* _TASK PROMPT_: Those lines of the records that contain "Linear" are to be located and copied.

* _EXTRACTED DATA_:
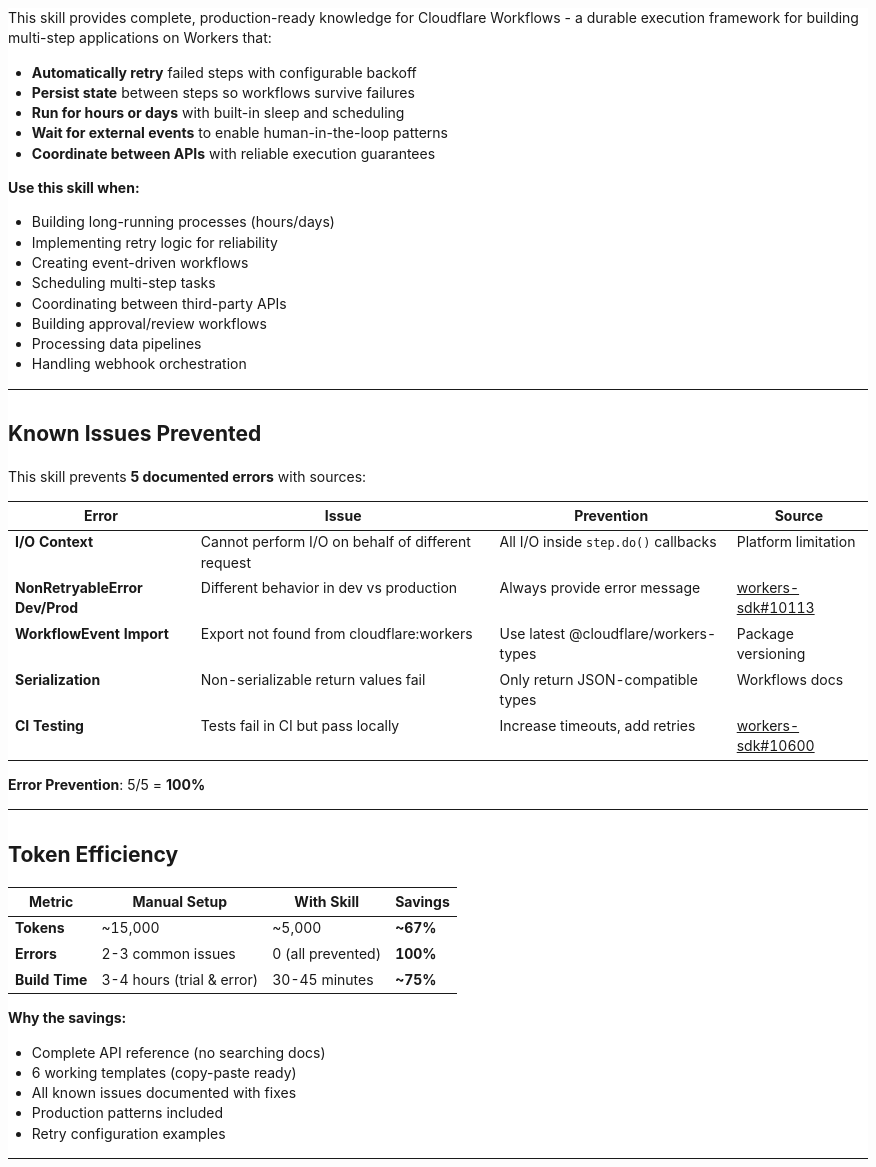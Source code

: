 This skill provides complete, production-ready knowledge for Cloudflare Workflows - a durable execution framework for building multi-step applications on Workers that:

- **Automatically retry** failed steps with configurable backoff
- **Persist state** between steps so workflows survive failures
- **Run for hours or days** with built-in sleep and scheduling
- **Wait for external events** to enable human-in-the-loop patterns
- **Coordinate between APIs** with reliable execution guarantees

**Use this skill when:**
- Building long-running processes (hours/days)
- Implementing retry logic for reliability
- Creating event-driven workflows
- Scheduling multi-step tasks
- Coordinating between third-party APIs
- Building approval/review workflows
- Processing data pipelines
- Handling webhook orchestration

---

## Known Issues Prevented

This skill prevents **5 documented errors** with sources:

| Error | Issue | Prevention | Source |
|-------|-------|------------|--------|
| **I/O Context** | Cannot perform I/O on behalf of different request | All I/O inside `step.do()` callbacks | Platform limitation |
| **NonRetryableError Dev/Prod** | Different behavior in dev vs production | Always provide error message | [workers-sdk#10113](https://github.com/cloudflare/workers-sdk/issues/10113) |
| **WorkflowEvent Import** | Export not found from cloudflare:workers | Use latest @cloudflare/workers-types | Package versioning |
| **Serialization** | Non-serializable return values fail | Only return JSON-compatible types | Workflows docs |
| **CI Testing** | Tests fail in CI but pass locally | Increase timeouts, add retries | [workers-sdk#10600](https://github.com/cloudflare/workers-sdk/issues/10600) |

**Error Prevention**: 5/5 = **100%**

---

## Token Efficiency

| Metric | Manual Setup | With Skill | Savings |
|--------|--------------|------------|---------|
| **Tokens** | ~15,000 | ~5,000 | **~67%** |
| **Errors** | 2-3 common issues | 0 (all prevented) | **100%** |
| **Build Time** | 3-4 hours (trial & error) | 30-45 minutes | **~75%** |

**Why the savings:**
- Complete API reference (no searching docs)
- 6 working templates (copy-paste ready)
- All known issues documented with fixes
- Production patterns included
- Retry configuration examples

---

...

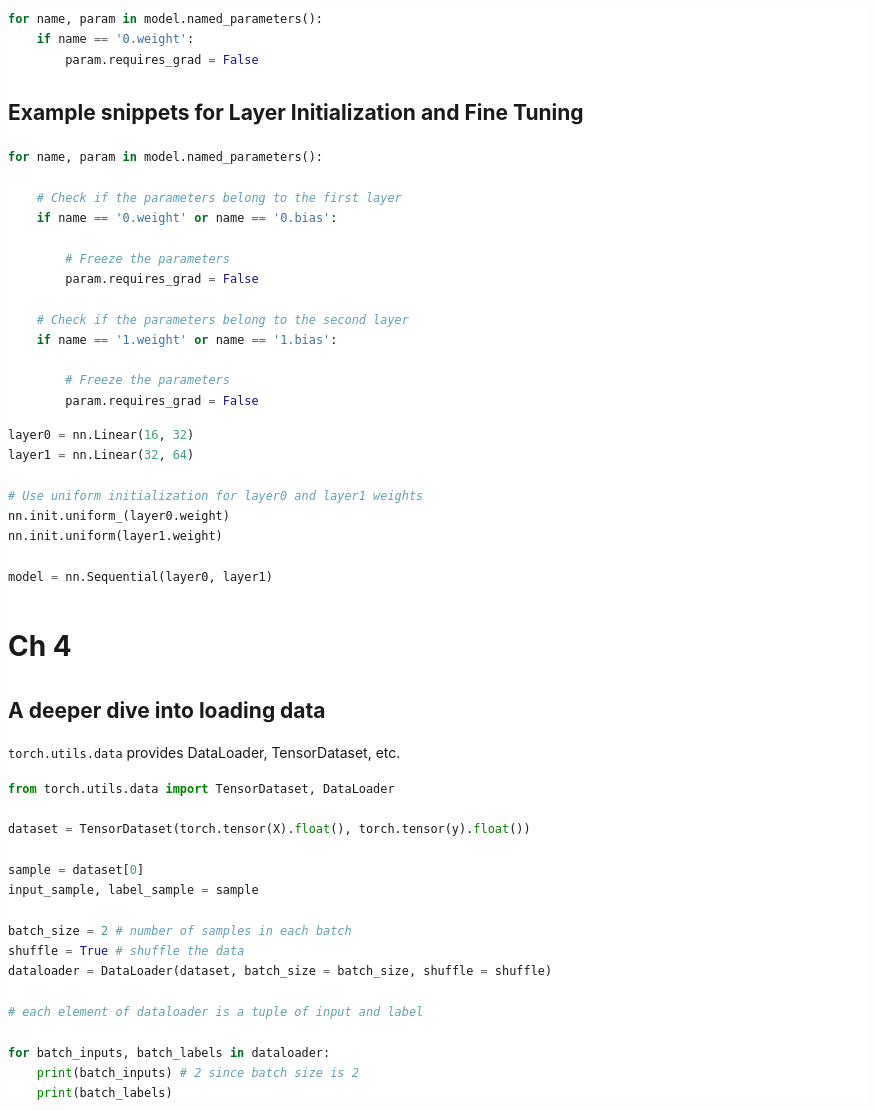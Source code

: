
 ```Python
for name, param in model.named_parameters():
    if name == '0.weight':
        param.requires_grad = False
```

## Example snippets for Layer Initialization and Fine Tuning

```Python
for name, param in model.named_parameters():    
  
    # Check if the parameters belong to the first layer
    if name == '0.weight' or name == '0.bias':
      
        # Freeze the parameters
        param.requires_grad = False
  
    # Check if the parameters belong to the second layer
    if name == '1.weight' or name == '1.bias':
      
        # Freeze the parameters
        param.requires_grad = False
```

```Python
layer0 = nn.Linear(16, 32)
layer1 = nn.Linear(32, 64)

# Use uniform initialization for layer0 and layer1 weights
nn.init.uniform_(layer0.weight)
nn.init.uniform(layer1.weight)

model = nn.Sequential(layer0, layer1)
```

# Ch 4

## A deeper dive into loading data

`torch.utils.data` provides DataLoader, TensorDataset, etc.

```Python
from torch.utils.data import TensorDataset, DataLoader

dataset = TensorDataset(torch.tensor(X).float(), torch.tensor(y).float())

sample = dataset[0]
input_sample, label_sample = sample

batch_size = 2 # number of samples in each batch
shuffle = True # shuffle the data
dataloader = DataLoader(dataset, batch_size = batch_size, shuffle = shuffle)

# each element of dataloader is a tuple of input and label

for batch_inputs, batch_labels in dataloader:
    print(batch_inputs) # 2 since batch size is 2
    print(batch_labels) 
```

* _SOLUTION FOR THIS PROBLEM_:
layer0 = nn.Linear(16, 32)
layer1 = nn.Linear(32, 64)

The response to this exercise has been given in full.